The rule is that whatever the higher number is, either the average of the top 5 salaries at the players position, OR 120% of the previous years salary, is what the tag cap number will be. In Reed’s case the 120% is much higher, so his cap number under the franchise tag would be 10.2 million. So for anyone who entertained the notion of the franchise tag, at 10.2 million it obviously is not an option for Reed.

The Ravens will proceed exactly how they approached the Lewis free agency, tell Reed to go out and see exactly what the market will bear for his services, and then come back and negotiate based on the interest he receives. Just like with Lewis the Ravens know that Reed will be sorely disappointed in what he hears from other teams, realize his legacy in Baltimore carries a value that no other team can put a number on, and that the he has the most value in Baltimore where the Ravens will covet him the most.

This game can be very unkind to older players, even the all time greats.
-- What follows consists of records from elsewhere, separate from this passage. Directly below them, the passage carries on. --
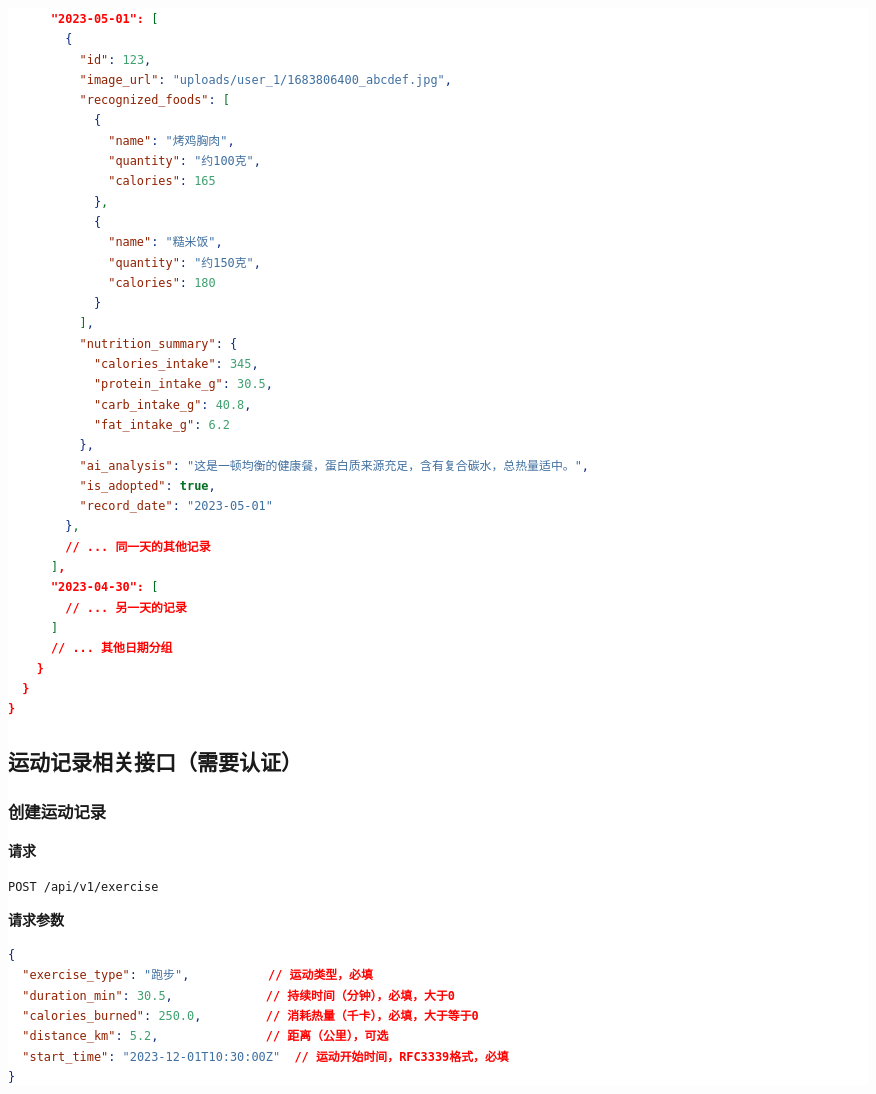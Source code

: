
 ```json
      "2023-05-01": [
        {
          "id": 123,
          "image_url": "uploads/user_1/1683806400_abcdef.jpg",
          "recognized_foods": [
            {
              "name": "烤鸡胸肉",
              "quantity": "约100克",
              "calories": 165
            },
            {
              "name": "糙米饭",
              "quantity": "约150克",
              "calories": 180
            }
          ],
          "nutrition_summary": {
            "calories_intake": 345,
            "protein_intake_g": 30.5,
            "carb_intake_g": 40.8,
            "fat_intake_g": 6.2
          },
          "ai_analysis": "这是一顿均衡的健康餐，蛋白质来源充足，含有复合碳水，总热量适中。",
          "is_adopted": true,
          "record_date": "2023-05-01"
        },
        // ... 同一天的其他记录
      ],
      "2023-04-30": [
        // ... 另一天的记录
      ]
      // ... 其他日期分组
    }
  }
}
```

## 运动记录相关接口（需要认证）

### 创建运动记录

**请求**
```
POST /api/v1/exercise
```

**请求参数**
```json
{
  "exercise_type": "跑步",           // 运动类型，必填
  "duration_min": 30.5,             // 持续时间（分钟），必填，大于0
  "calories_burned": 250.0,         // 消耗热量（千卡），必填，大于等于0
  "distance_km": 5.2,               // 距离（公里），可选
  "start_time": "2023-12-01T10:30:00Z"  // 运动开始时间，RFC3339格式，必填
}
```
Usually what they think they are still worth at age 35, and what they are actually worth is usually two completely different stories. Teams would rather invest the time and money in a much younger guy who might be on the team for 10 years, not one or two. Anything can happen of course, and some team could defy all logic and break out the checkbook, but history suggests that is extremely unlikely for a player of Reed’s “experience”.

Let’s just hope that experience pays dividends on Super Bowl Sunday, I have a feeling it might. And it would certainly help Reed’s case for more money, that is for sure. But probably just a little bit.